Künstler | Jamie Lenman | |
Album | Devolver | |
Label | Big Scary Monsters | |
Erscheinungsjahr | 2017 | |
Bewertung |
Dieser Name passt einfach nicht. Er klingt ein bisschen wie Jens Lehmann, der immer wie ein scheues Reh wirkt, sobald er seine Torwarthandschuhe abgelegt hat. Er darf nicht einmal „James“ sein, oder „Jimmy“, sondern die denkbar süßeste Verharmlosung. Dass es Jamie Lenman aber trotz seines Namens faustdick hinter den Ohren hat, ist unverkennbar. Der 34-Jährige ist mit einer Burlesque-Tänzerin verheiratet, war als Frontmann von Reuben ein prägender Faktor der britischen Post-Hardcore-Szene zur Mitte des vergangenen Jahrzehnts und legte dann 2013 das Solodebüt Muscle Memory vor, als Doppelalbum mit einer seltsamen Mischung aus Country und Thrash Metal. Danach ging er auf Tour mit einem Bläser-Trio, zwischendurch ließ er die Musik immer wieder völlig links liegen und ging seiner zweiten Leidenschaft nach, der Arbeit als Grafiker und Illustrator, unter anderem für den Guardian.
Jetzt gibt es mit Devolver ein zweites Soloalbum und angesichts seiner Vorgeschichte sollte klar sein: Erwartungen sollte man an diese Platte am besten gar nicht haben. In der Tat zeigt Jamie Lenman auch hier durchweg, wie originell und abwechslungsreich seine Musik ist. Gleichzeitig hat er sich allerdings vorgenommen, im Vergleich zu Muscle Memory etwas konziser zu werden. „Ich wollte unbedingt ein kürzeres und prägnanteres Album, mit vielen digitalen Soundelementen und tanzbaren Rhythmen schreiben. Wie die beiden Singles Waterloo Teeth und Mississippi bereits zeigen, ist es mir sehr wichtig, dass Riffs und Melodien auf allen Ebenen miteinander harmonieren. Ich habe einen Beat und darum baut sich dann der Rest des Songs auf. Da ich selber Schlagzeuger bin, ist das für mich die natürlichste Art, einen Song zu schreiben. Immer wieder gibt es Momente auf dem Album, wo der Beat für sich steht.
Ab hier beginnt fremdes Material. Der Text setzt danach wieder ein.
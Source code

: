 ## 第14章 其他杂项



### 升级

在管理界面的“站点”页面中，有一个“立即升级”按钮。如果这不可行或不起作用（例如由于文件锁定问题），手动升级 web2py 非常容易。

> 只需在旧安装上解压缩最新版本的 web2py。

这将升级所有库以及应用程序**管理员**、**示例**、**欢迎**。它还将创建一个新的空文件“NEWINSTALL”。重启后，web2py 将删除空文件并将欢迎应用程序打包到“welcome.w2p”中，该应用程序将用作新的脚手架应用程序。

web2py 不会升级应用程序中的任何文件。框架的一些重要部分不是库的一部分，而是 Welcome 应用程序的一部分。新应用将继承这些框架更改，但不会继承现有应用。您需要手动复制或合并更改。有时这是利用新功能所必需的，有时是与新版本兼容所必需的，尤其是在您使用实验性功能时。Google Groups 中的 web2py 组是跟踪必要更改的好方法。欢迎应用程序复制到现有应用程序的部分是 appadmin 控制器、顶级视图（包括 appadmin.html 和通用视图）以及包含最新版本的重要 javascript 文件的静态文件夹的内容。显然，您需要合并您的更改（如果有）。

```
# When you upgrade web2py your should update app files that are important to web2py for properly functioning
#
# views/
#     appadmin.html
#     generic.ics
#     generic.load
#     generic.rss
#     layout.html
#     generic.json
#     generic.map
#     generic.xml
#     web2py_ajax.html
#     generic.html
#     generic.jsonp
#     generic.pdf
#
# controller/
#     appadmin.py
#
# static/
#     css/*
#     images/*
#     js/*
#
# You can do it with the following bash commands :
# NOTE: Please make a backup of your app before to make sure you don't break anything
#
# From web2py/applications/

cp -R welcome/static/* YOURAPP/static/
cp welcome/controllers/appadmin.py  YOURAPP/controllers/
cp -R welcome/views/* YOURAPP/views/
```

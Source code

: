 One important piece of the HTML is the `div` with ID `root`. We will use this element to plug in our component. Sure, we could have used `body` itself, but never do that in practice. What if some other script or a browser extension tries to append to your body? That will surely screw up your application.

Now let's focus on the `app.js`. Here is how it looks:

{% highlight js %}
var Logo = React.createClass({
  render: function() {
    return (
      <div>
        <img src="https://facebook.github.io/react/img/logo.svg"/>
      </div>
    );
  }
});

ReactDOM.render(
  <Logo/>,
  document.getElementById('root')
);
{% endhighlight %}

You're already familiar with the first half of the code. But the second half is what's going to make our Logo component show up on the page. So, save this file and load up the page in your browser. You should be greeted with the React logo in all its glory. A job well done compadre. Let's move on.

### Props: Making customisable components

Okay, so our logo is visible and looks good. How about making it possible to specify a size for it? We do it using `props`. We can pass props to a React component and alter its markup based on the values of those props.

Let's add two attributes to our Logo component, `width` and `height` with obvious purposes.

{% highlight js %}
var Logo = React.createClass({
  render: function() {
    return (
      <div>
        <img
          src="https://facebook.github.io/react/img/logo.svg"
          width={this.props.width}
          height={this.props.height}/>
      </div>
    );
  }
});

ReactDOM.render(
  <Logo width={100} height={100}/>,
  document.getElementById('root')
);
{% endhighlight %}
Ich find’s ziemlich gut, den Percussions diesen Freiraum zu geben, damit der Track eine Weile im eigenen Saft schmoren kann“, sagt er.
Die besagten Singles zeigen, wie herausragend das funktioniert: Waterloo Teeth kombiniert ein starkes Riff mit einem originellen Takt, Mississippi will an der Oberfläche in erster Linie hart sein, trotzdem merkt man, wie klug es konstruiert ist. Diese Kombination trifft man auf Devolver, das von Space (The Prodigy, Idles) produziert wurde, sehr häufig an: Hell In A Fast Car ist ursprünglich und trotzdem innovativ, im extrem spannenden Opener Hardbeat merkt man, wie sich der Track zurückhalten muss, weil viel mehr Aggressivität darin steckt als er zum Vorschein kommen lässt, bevor sich dann nach gut zwei Minuten doch noch die Drums austoben dürfen.
I Don’t Know Anything ist so etwas wie der Popmoment des Albums und würde mit gutem Groove, Streichern und Harmoniegesang auch zu Jamie Lenmans gutem Freund Frank Turner passen, All Of England Is A City hat viel Feuer, der Titelsong beschließt die Platte als Ballade, die am Ende doch noch recht muskulös wird. Wenn die Foo Fighters noch Wut im Bauch hätten, könnten sie Lieder machen wie Personal, das mit jeder Sekunde besser und leidenschaftlicher wird, kulminierend im Schlachtruf „This time it’s personal“. Das vergleichsweise theatralische Bones klingt, als habe Chris Cornell als Sänger bei Muse angeheuert.
„Auf Devolver habe ich einiges riskiert. In jedem Song gibt es etwas, das ich zuvor noch nie ausprobiert habe, sei es die Struktur des Songs, die Instrumentierung oder aber die Performance. Ziemlich oft bin ich beim Schreibprozess an einen Punkt gestoßen, an dem ich bereits erahnen konnte, in welche Richtung der Song gehen würde und habe mich dann bewusst für die andere Richtung entschieden, um etwas völlig anderes zu erschaffen“, sagt Jamie Lenman. Das Ergebnis ist so einzigartig, irritierend, faszinierend, mutig und kreativ wie seine Frisur – und das will bei diesem Mann etwas heißen.